+++ RECORDED INFORMATION +++
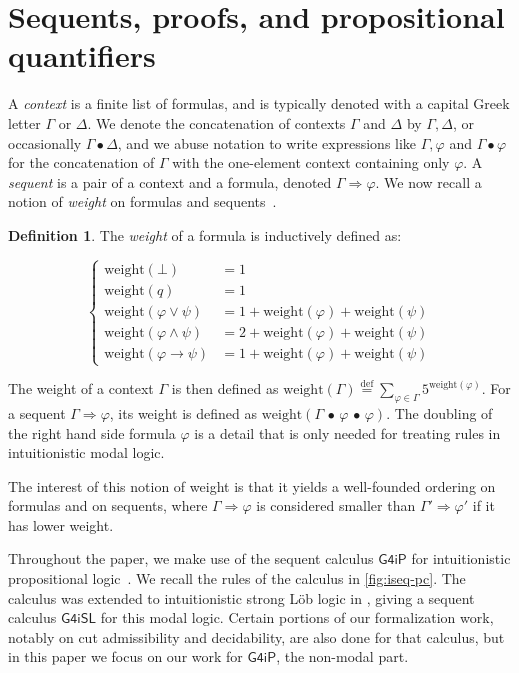 \documentclass[english,review]{jflart}
\theoremstyle{definition}
\newtheorem{definition}{Definition}
\theoremstyle{plain}
\renewcommand{\phi}{\varphi}
\newcommand{\weight}{\text{weight}}
\newcommand{\Gfourip}{\mathsf{G4iP}}
\newcommand{\Gfourisl}{\mathsf{G4iSL}}
\newcommand{\isdef}{\stackrel{\mathrm{def}}{=}}
\newcommand{\cons}{\,\bullet\,}
\begin{document}
\section{Sequents, proofs, and propositional quantifiers}\label{sec:prelims}
A \emph{context} is a finite list of formulas, and is typically denoted with a capital Greek letter $\Gamma$ or $\Delta$. We denote the concatenation of contexts $\Gamma$ and $\Delta$ by $\Gamma, \Delta$, or occasionally $\Gamma \bullet \Delta$, and we abuse notation to write expressions like $\Gamma, \phi$ and $\Gamma \bullet \phi$ for the concatenation of $\Gamma$ with the one-element context containing only $\phi$. A \emph{sequent} is a pair of a context and a formula, denoted $\Gamma \Rightarrow \phi$. We now recall a notion of \emph{weight} on formulas and sequents~\cite{Pit1992}.
\begin{definition}\label{dfn:weight}
    The \emph{weight} of a formula is inductively defined as:

$$\left\{
\begin{array}{rl}
      \weight(\bot) &= 1 \\
      \weight(q) &= 1 \\
      \weight(\phi \lor \psi) &= 1 + \weight (\phi) + \weight (\psi) \\
      \weight(\phi \land \psi) &= 2 + \weight (\phi) + \weight (\psi) \\
      \weight(\phi \rightarrow \psi) &= 1 + \weight (\phi) + \weight (\psi)
\end{array}
\right.$$

The weight of a context $\Gamma$ is then defined as $\weight(\Gamma) \isdef \sum_{\phi \in \Gamma} 5^{\weight(\phi)}$. For a sequent $\Gamma \Rightarrow \phi$, its weight is defined as $\weight(\Gamma \cons \phi \cons \phi)$. The doubling of the right hand side formula $\phi$ is a detail that is only needed for treating rules in intuitionistic modal logic.
\end{definition}
The interest of this notion of weight is that it yields a well-founded ordering on formulas and on sequents, where $\Gamma \Rightarrow \phi$ is considered smaller than $\Gamma' \Rightarrow \phi'$ if it has lower weight.

Throughout the paper, we make use of the sequent calculus $\Gfourip$ for intuitionistic propositional logic~\cite{Vor1952,Hud1988,Dyc1992}. We recall the rules of the calculus in \cref{fig:iseq-pc}. The calculus was extended to intuitionistic strong Löb logic in \cite{Shillito23}, giving a sequent calculus $\Gfourisl$ for this modal logic. Certain portions of our formalization work, notably on cut admissibility and decidability, are also done for that calculus, but in this paper we focus on our work for $\Gfourip$, the non-modal part.
\end{document}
+++
When you find a line in the records that contains the word "mathsf", copy it.

\newcommand{\Gfourip}{\mathsf{G4iP}}
\newcommand{\Gfourisl}{\mathsf{G4iSL}}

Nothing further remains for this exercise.